Work to complete
Start to finish, print the entries exactly, and carry none of the pictures over.

----------

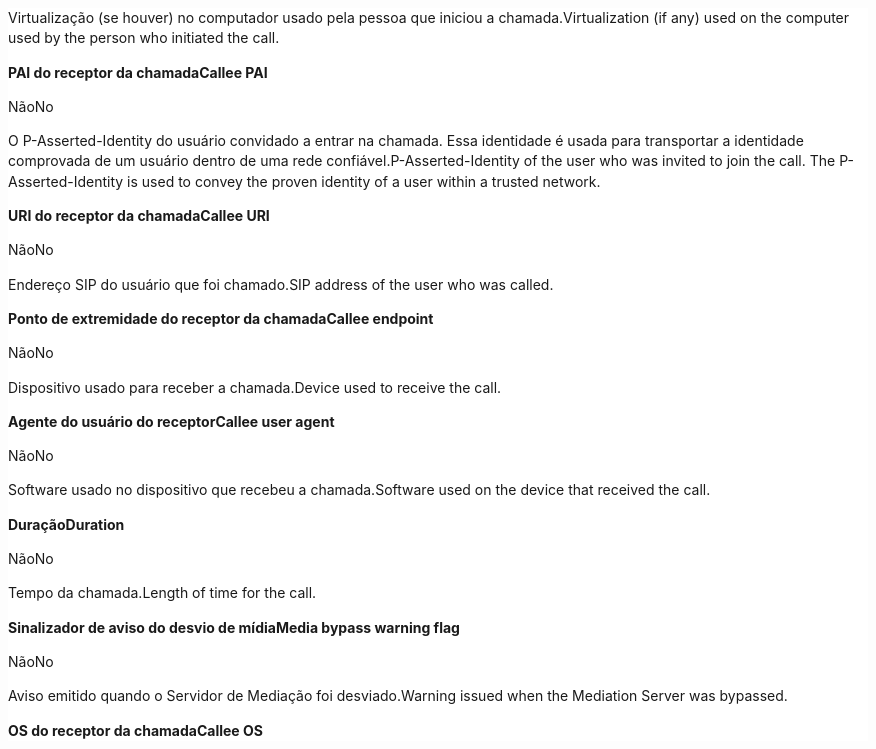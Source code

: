 <td><p><span data-ttu-id="5e764-183">Virtualização (se houver) no computador usado pela pessoa que iniciou a chamada.</span><span class="sxs-lookup"><span data-stu-id="5e764-183">Virtualization (if any) used on the computer used by the person who initiated the call.</span></span></p></td>
</tr>
<tr class="even">
<td><p><span data-ttu-id="5e764-184"><strong>PAI do receptor da chamada</strong></span><span class="sxs-lookup"><span data-stu-id="5e764-184"><strong>Callee PAI</strong></span></span></p></td>
<td><p><span data-ttu-id="5e764-185">Não</span><span class="sxs-lookup"><span data-stu-id="5e764-185">No</span></span></p></td>
<td><p><span data-ttu-id="5e764-p107">O P-Asserted-Identity do usuário convidado a entrar na chamada. Essa identidade é usada para transportar a identidade comprovada de um usuário dentro de uma rede confiável.</span><span class="sxs-lookup"><span data-stu-id="5e764-p107">P-Asserted-Identity of the user who was invited to join the call. The P-Asserted-Identity is used to convey the proven identity of a user within a trusted network.</span></span></p></td>
</tr>
<tr class="odd">
<td><p><span data-ttu-id="5e764-188"><strong>URI do receptor da chamada</strong></span><span class="sxs-lookup"><span data-stu-id="5e764-188"><strong>Callee URI</strong></span></span></p></td>
<td><p><span data-ttu-id="5e764-189">Não</span><span class="sxs-lookup"><span data-stu-id="5e764-189">No</span></span></p></td>
<td><p><span data-ttu-id="5e764-190">Endereço SIP do usuário que foi chamado.</span><span class="sxs-lookup"><span data-stu-id="5e764-190">SIP address of the user who was called.</span></span></p></td>
</tr>
<tr class="even">
<td><p><span data-ttu-id="5e764-191"><strong>Ponto de extremidade do receptor da chamada</strong></span><span class="sxs-lookup"><span data-stu-id="5e764-191"><strong>Callee endpoint</strong></span></span></p></td>
<td><p><span data-ttu-id="5e764-192">Não</span><span class="sxs-lookup"><span data-stu-id="5e764-192">No</span></span></p></td>
<td><p><span data-ttu-id="5e764-193">Dispositivo usado para receber a chamada.</span><span class="sxs-lookup"><span data-stu-id="5e764-193">Device used to receive the call.</span></span></p></td>
</tr>
<tr class="odd">
<td><p><span data-ttu-id="5e764-194"><strong>Agente do usuário do receptor</strong></span><span class="sxs-lookup"><span data-stu-id="5e764-194"><strong>Callee user agent</strong></span></span></p></td>
<td><p><span data-ttu-id="5e764-195">Não</span><span class="sxs-lookup"><span data-stu-id="5e764-195">No</span></span></p></td>
<td><p><span data-ttu-id="5e764-196">Software usado no dispositivo que recebeu a chamada.</span><span class="sxs-lookup"><span data-stu-id="5e764-196">Software used on the device that received the call.</span></span></p></td>
</tr>
<tr class="even">
<td><p><span data-ttu-id="5e764-197"><strong>Duração</strong></span><span class="sxs-lookup"><span data-stu-id="5e764-197"><strong>Duration</strong></span></span></p></td>
<td><p><span data-ttu-id="5e764-198">Não</span><span class="sxs-lookup"><span data-stu-id="5e764-198">No</span></span></p></td>
<td><p><span data-ttu-id="5e764-199">Tempo da chamada.</span><span class="sxs-lookup"><span data-stu-id="5e764-199">Length of time for the call.</span></span></p></td>
</tr>
<tr class="odd">
<td><p><span data-ttu-id="5e764-200"><strong>Sinalizador de aviso do desvio de mídia</strong></span><span class="sxs-lookup"><span data-stu-id="5e764-200"><strong>Media bypass warning flag</strong></span></span></p></td>
<td><p><span data-ttu-id="5e764-201">Não</span><span class="sxs-lookup"><span data-stu-id="5e764-201">No</span></span></p></td>
<td><p><span data-ttu-id="5e764-202">Aviso emitido quando o Servidor de Mediação foi desviado.</span><span class="sxs-lookup"><span data-stu-id="5e764-202">Warning issued when the Mediation Server was bypassed.</span></span></p></td>
</tr>
<tr class="even">
<td><p><span data-ttu-id="5e764-203"><strong>OS do receptor da chamada</strong></span><span class="sxs-lookup"><span data-stu-id="5e764-203"><strong>Callee OS</strong></span></span></p></td>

----------

Task result
Source code

: <td><p><span data-ttu-id="5e764-183">Virtualização (se houver) no computador usado pela pessoa que iniciou a chamada.</span><span class="sxs-lookup"><span data-stu-id="5e764-183">Virtualization (if any) used on the computer used by the person who initiated the call.</span></span></p></td>
</tr>
<tr class="even">
<td><p><span data-ttu-id="5e764-184"><strong>PAI do receptor da chamada</strong></span><span class="sxs-lookup"><span data-stu-id="5e764-184"><strong>Callee PAI</strong></span></span></p></td>
<td><p><span data-ttu-id="5e764-185">Não</span><span class="sxs-lookup"><span data-stu-id="5e764-185">No</span></span></p></td>
<td><p><span data-ttu-id="5e764-p107">O P-Asserted-Identity do usuário convidado a entrar na chamada. Essa identidade é usada para transportar a identidade comprovada de um usuário dentro de uma rede confiável.</span><span class="sxs-lookup"><span data-stu-id="5e764-p107">P-Asserted-Identity of the user who was invited to join the call. The P-Asserted-Identity is used to convey the proven identity of a user within a trusted network.</span></span></p></td>
</tr>
<tr class="odd">
<td><p><span data-ttu-id="5e764-188"><strong>URI do receptor da chamada</strong></span><span class="sxs-lookup"><span data-stu-id="5e764-188"><strong>Callee URI</strong></span></span></p></td>
<td><p><span data-ttu-id="5e764-189">Não</span><span class="sxs-lookup"><span data-stu-id="5e764-189">No</span></span></p></td>
<td><p><span data-ttu-id="5e764-190">Endereço SIP do usuário que foi chamado.</span><span class="sxs-lookup"><span data-stu-id="5e764-190">SIP address of the user who was called.</span></span></p></td>
</tr>
<tr class="even">
<td><p><span data-ttu-id="5e764-191"><strong>Ponto de extremidade do receptor da chamada</strong></span><span class="sxs-lookup"><span data-stu-id="5e764-191"><strong>Callee endpoint</strong></span></span></p></td>
<td><p><span data-ttu-id="5e764-192">Não</span><span class="sxs-lookup"><span data-stu-id="5e764-192">No</span></span></p></td>
<td><p><span data-ttu-id="5e764-193">Dispositivo usado para receber a chamada.</span><span class="sxs-lookup"><span data-stu-id="5e764-193">Device used to receive the call.</span></span></p></td>
</tr>
<tr class="odd">
<td><p><span data-ttu-id="5e764-194"><strong>Agente do usuário do receptor</strong></span><span class="sxs-lookup"><span data-stu-id="5e764-194"><strong>Callee user agent</strong></span></span></p></td>
<td><p><span data-ttu-id="5e764-195">Não</span><span class="sxs-lookup"><span data-stu-id="5e764-195">No</span></span></p></td>
<td><p><span data-ttu-id="5e764-196">Software usado no dispositivo que recebeu a chamada.</span><span class="sxs-lookup"><span data-stu-id="5e764-196">Software used on the device that received the call.</span></span></p></td>
</tr>
<tr class="even">
<td><p><span data-ttu-id="5e764-197"><strong>Duração</strong></span><span class="sxs-lookup"><span data-stu-id="5e764-197"><strong>Duration</strong></span></span></p></td>
<td><p><span data-ttu-id="5e764-198">Não</span><span class="sxs-lookup"><span data-stu-id="5e764-198">No</span></span></p></td>
<td><p><span data-ttu-id="5e764-199">Tempo da chamada.</span><span class="sxs-lookup"><span data-stu-id="5e764-199">Length of time for the call.</span></span></p></td>
</tr>
<tr class="odd">
<td><p><span data-ttu-id="5e764-200"><strong>Sinalizador de aviso do desvio de mídia</strong></span><span class="sxs-lookup"><span data-stu-id="5e764-200"><strong>Media bypass warning flag</strong></span></span></p></td>
<td><p><span data-ttu-id="5e764-201">Não</span><span class="sxs-lookup"><span data-stu-id="5e764-201">No</span></span></p></td>
<td><p><span data-ttu-id="5e764-202">Aviso emitido quando o Servidor de Mediação foi desviado.</span><span class="sxs-lookup"><span data-stu-id="5e764-202">Warning issued when the Mediation Server was bypassed.</span></span></p></td>
</tr>
<tr class="even">
<td><p><span data-ttu-id="5e764-203"><strong>OS do receptor da chamada</strong></span><span class="sxs-lookup"><span data-stu-id="5e764-203"><strong>Callee OS</strong></span></span></p></td>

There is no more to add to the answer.